Basically, I computed a global distribution probability model in the form of ASCII, say:
gdpm
. gdpm
's values are all between 0 and 1.
Then I imported a local map from shape file:
shape <- file.choose()
map <- readOGR(shape, basename(file_path_sans_ext(shape)))
The next step, I rasterized gdpm
, and cropped using the local map:
ldpm <- mask(gdpm, map)
Then, I reclassified this continuous model into a discrete model (I divided the model into 6 levels):
recalc <- matrix(c(0, 0.05, 0, 0.05, 0.2, 1, 0.2, 0.4, 2, 0.4, 0.6, 3, 0.6, 0.8, 4, 0.8, 1, 5), ncol = 3, byrow = TRUE)

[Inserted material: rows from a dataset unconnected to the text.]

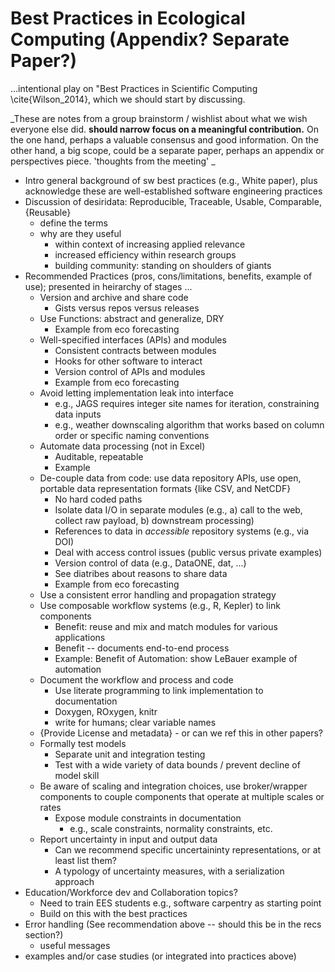 # Best Practices in Ecological Computing (Appendix? Separate Paper?)

...intentional play on "Best Practices in Scientific Computing \cite{Wilson_2014}, which we should start by discussing.

_These are notes from a group brainstorm / wishlist about what we wish everyone else did. **should narrow focus on a meaningful contribution.** On the one hand, perhaps a valuable consensus and good information. On the other hand, a big scope, could be a separate paper, perhaps an appendix or perspectives piece. 'thoughts from the meeting' _

 * Intro general background of sw best practices (e.g., White paper), plus acknowledge these are well-established software engineering practices
 * Discussion of desiridata: Reproducible, Traceable, Usable, Comparable, {Reusable}
   * define the terms
   * why are they useful
     * within context of increasing applied relevance
     * increased efficiency within research groups
     * building community: standing on shoulders of giants
 * Recommended Practices (pros, cons/limitations, benefits, example of use); presented in heirarchy of stages ... 
   * Version and archive and share code
     * Gists versus repos versus releases
   * Use Functions: abstract and generalize, DRY
     * Example from eco forecasting
   * Well-specified interfaces (APIs) and modules
     * Consistent contracts between modules
     * Hooks for other software to interact
     * Version control of APIs and modules
     * Example from eco forecasting
   * Avoid letting implementation leak into interface
     * e.g., JAGS requires integer site names for iteration, constraining data inputs
     * e.g., weather downscaling algorithm that works based on column order or specific naming conventions
   * Automate data processing (not in Excel)
     * Auditable, repeatable
     * Example
   * De-couple data from code: use data repository APIs, use open, portable data representation formats {like CSV, and NetCDF}
     * No hard coded paths
     * Isolate data I/O in separate modules (e.g., a) call to the web, collect raw payload, b) downstream processing)
     * References to data in *accessible* repository systems (e.g., via DOI)
     * Deal with access control issues (public versus private examples)
     * Version control of data (e.g., DataONE, dat, ...)
     * See diatribes about reasons to share data
     * Example from eco forecasting
   * Use a consistent error handling and propagation strategy
   * Use composable workflow systems (e.g., R, Kepler) to link components
     * Benefit: reuse and mix and match modules for various applications
     * Benefit -- documents end-to-end process
     * Example: Benefit of Automation: show LeBauer example of automation
   * Document the workflow and process and code
     * Use literate programming to link implementation to documentation
     * Doxygen, ROxygen, knitr
     * write for humans; clear variable names
   * {Provide License and metadata} - or can we ref this in other papers?
   * Formally test models
     * Separate unit and integration testing
     * Test with a wide variety of data bounds / prevent decline of model skill
   * Be aware of scaling and integration choices, use broker/wrapper components to couple components that operate at multiple scales or rates
     * Expose module constraints in documentation
       * e.g., scale constraints, normality constraints, etc.
   * Report uncertainty in input and output data
     * Can we recommend specific uncertaininty representations, or at least list them?
     * A typology of uncertainty measures, with a serialization approach
 * Education/Workforce dev and Collaboration topics? 
   * Need to train EES students e.g., software carpentry as starting point
   * Build on this with the best practices
 * Error handling (See recommendation above -- should this be in the recs section?)
   * useful messages
 * examples and/or case studies (or integrated into practices above)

ldpmR <- reclassify(ldpm, recalc)
I've got a cropped and reclassified raster, now I need to summarize land cover, that is, to each level, I want to calculate its proportion of area in each region of the local map. (I don't know how to describe it in terminology). I found and followed an example (RobertH):
ext <- raster::extract(ldpmR, map)
tab <- sapply(ext, function(x) tabulate(x, 10))
tab <- tab / colSums(tab)
But I'm not sure if it works, since the output of tab
is confusing.
So how to compute land cover area correctly? How can I apply the correct method within each polygon?

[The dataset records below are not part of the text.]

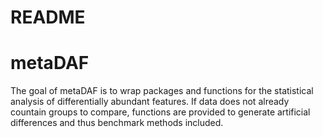 README
================

<!-- README.md is generated from README.Rmd. Please edit that file -->
metaDAF
=======

The goal of metaDAF is to wrap packages and functions for the statistical analysis of differentially abundant features. If data does not already countain groups to compare, functions are provided to generate artificial differences and thus benchmark methods included.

My original data is too large, I can only provide an alternative raster (I think this example should apply a different reclassify matrix):
Or you can generate a test raster (RobertH):
library(raster)
s <- stack(system.file("external/rlogo.grd", package="raster"))

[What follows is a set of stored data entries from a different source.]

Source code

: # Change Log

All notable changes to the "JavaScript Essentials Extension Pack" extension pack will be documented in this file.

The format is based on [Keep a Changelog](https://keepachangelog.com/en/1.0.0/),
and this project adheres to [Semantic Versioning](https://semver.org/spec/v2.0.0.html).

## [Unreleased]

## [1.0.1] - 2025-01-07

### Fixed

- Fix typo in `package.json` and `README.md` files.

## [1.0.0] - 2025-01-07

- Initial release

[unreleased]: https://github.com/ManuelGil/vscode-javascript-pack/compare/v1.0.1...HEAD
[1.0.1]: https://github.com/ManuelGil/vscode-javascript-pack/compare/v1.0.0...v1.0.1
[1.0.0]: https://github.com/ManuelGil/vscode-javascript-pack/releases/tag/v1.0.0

writeRaster(s, file='testtif', format='GTiff', bylayer=T, overwrite=T)
f <- list.files(pattern="testtif_..tif")
I also have a question about plotting a raster:
r <- as(r, "SpatialPixelsDataFrame")
r <- as.data.frame(r)
colnames(r) <- c("value", "x", "y")
I do this conversion to make a raster plot-able with ggplot2, is there a more concise method?